If I answer honestly, I am bound to be found guilty of bad parenting. If I tell him I left the kids home alone for eleven minutes, he’ll be pissed. Which makes me furious. He wouldn’t stand a chance of taking care of them around the clock, so what gives him the right to judge?

“It’s not a big deal. Valerie was watching them.” It’s only a lie if put into context. “As for my neck, it’s a few scratches. The ER doctor—”

“Erica,” he says. He’s probably fucking her too. Hospitals are big fuckfests. Everyone working nights, already in their pajamas, close-call adrenaline rushes every few hours, limbs brushing against limbs as they squeeze past portable equipment and beds in tight rooms.

“She said I’d be fine. She gave me the first vaccine.”

“Can I see?” he says, reaching for the lip of my turtleneck. His finger grazes my skin, and I pull away. I can’t handle his touch. Even after a long night working in a nasty, bacteria-laced hospital, his lingering aftershave and testosterone smell is alluring. His proximity makes my skin tingle with need.

“I don’t want to redo my bandages. I’m fine.”

He sighs, staring at my face.

Worried my eyes will reveal how much I miss his touch, I gaze down.

Dog hair has rolled itself into balls and taken residence along grimy molding. The oak floor, scratched and faded, is speckled with black, sticky-looking patches. That can’t be gum, can it?

“Make sure you get the full series of four shots,” he says, condescending. “But let me know the minute you have side effects. Rabies vaccinations can mess with people.”

At the bottom of the stairs, he sings, “Ready or not, here I come,” and pounds his shoes slowly and loudly upon each stair for ambience.

I follow him up. “What kind of side effects?”

“Anything from dizziness and nausea to vertigo to neurological issues. Reflex and sensory changes, spinal infection...”

But some of those symptoms are normal for me.

Of course I can’t tell him. If I have health issues making me incompetent, he could take the kids from me. If I seek treatment for mental health issues, he could take the kids from me. If I move the kids next door to a suspected kidnapper, which I accidentally did, he could take the kids from me. Every thought of mine has to be filtered by my internal lawyer before I speak.

Chloe is naked in the tub. She’s already turned on the water and plugged the drain. The kid is three going on ten. She’ll be asking to use the stovetop by kindergarten. A tiny pink spoon in her hand, she stirs water in a plastic teacup.

Nate says, “Hey, pumpkin-head, I thought you were going to hide.”

“I’m taking a bath because I didn’t want to get sand in my bed. I was playing in the sand.” On the narrow ledge of the tub, she lines up plastic teacups and dinosaurs, then fills the cups to the brim with water. All those balancing cups, the floor will be soaked in minutes. I toss down a towel.

While she plays in the tub, I sit on the toilet lid and I tell him about my run-in with the bats. Leaning against the door, he listens, stone-faced and skeptical as a police officer, as if I’m trying to lie my way out of a ticket.

“I’m all done,” Chloe says, already climbing out. I wrap her in a towel. She turns back toward the tub. “Look at all the sand. My vagina made the tub all dirty,” except she pronounces vagina bagina.

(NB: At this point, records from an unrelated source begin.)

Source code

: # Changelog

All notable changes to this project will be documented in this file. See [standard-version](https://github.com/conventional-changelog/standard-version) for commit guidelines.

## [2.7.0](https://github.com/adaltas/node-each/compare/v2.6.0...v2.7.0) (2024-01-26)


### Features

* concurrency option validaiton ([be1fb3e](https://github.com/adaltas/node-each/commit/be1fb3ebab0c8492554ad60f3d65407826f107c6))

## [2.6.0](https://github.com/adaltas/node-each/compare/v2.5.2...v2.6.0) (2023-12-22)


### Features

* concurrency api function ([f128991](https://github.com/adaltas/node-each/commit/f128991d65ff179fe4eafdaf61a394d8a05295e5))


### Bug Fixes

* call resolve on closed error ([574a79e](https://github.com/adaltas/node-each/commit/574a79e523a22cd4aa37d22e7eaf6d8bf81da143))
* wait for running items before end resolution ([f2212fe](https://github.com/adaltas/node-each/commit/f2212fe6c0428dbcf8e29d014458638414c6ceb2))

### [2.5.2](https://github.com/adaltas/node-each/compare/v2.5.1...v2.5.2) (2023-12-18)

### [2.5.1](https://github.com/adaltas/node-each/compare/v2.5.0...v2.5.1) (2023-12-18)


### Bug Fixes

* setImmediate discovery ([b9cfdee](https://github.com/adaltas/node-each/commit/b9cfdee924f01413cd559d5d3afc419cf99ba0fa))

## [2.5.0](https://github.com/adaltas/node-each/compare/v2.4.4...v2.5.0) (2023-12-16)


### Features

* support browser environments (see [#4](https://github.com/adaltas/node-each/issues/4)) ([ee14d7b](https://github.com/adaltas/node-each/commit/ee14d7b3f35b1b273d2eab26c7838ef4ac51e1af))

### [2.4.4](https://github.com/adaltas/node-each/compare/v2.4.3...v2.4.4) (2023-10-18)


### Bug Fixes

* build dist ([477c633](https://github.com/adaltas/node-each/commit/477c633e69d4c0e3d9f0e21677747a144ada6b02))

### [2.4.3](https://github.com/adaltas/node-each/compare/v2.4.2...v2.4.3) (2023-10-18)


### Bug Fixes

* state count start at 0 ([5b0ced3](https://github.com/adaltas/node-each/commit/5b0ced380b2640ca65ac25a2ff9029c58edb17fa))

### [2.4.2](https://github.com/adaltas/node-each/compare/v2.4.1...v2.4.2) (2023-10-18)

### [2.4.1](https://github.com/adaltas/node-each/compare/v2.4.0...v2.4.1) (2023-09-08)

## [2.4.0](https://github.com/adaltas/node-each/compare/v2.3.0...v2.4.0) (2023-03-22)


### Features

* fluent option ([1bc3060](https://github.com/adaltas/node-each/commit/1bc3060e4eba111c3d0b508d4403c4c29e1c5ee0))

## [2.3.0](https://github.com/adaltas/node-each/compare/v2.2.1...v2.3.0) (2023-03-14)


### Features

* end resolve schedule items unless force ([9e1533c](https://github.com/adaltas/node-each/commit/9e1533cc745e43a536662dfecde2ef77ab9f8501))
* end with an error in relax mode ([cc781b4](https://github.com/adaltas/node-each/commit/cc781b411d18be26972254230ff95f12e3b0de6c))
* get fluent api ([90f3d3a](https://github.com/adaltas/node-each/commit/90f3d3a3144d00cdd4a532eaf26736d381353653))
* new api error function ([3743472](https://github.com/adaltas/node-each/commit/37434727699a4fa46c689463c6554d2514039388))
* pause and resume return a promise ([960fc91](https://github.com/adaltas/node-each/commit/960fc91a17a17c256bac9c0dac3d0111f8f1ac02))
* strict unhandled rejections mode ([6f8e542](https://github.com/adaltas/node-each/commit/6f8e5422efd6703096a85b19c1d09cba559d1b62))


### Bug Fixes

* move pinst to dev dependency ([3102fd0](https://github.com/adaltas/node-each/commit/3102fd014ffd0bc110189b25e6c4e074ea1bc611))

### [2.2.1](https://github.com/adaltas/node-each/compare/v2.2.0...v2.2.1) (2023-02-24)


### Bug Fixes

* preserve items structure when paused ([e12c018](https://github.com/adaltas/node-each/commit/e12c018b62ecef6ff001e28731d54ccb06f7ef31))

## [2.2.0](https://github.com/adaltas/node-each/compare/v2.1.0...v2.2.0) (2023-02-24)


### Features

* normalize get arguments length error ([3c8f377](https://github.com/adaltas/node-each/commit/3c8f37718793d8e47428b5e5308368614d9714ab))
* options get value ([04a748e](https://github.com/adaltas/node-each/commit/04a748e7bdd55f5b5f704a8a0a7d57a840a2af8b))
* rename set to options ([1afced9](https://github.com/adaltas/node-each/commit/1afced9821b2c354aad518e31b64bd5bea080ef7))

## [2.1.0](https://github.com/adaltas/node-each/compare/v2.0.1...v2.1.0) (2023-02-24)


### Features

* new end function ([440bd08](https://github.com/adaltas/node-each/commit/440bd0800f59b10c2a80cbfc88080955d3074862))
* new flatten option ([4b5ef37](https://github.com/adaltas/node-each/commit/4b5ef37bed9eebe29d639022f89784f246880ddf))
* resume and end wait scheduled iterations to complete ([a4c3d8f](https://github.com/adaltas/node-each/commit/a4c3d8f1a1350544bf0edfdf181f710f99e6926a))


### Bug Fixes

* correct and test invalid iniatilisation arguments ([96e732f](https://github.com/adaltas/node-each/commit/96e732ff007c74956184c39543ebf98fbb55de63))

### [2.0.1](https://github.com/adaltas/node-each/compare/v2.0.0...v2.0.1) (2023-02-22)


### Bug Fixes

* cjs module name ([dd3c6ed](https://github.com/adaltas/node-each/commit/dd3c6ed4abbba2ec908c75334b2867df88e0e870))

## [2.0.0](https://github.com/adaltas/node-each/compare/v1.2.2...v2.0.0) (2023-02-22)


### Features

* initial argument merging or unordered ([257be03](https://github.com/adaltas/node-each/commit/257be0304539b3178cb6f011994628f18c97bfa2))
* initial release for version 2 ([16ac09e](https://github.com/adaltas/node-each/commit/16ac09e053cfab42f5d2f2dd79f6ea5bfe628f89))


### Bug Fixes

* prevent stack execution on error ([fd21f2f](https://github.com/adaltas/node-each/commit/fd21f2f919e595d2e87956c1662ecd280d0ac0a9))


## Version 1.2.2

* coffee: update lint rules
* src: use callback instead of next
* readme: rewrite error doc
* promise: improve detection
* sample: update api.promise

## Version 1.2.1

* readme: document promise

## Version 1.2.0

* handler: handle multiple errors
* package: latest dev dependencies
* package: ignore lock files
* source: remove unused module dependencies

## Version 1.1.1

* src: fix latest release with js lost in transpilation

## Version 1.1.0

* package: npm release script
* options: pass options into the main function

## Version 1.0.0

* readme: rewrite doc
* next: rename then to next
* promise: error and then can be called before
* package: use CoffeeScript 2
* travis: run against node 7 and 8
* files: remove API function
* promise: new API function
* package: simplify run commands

It would have been funny and adorable had I not felt wobbly. Instead, my feminist, protective, angry momma kicks in.

Your vagina did nothing wrong. Nothing is your vagina’s fault. It’s not dirty. It’s healthy and exactly as it should be! It is not the source of any man’s problem. It is part of your body and will let you become a mother if you want. Love your vagina. Peace be with your vagina. Your vagina is full of rainbows and sunshine!

I say, “You had sand in your diaper and between your toes, didn’t you? And all that sand got rinsed off your skin into the tub, and now your skin feels happy.”

Chloe ignores my proper explanation and flees, naked and giggling, out of my arms. For a half-second before her feet reach carpet, I worry her wet feet will slip on the ugly vinyl the scrap of bathroom rug couldn’t cover. “Don’t run; you’ll slip,” I call, my voice rising and trembling. I follow them into her room.

Nate sings “Three Blind Mice,” Chloe’s favorite nursery rhyme. He’s marching and clapping, and she’s naked and jumping on her bed.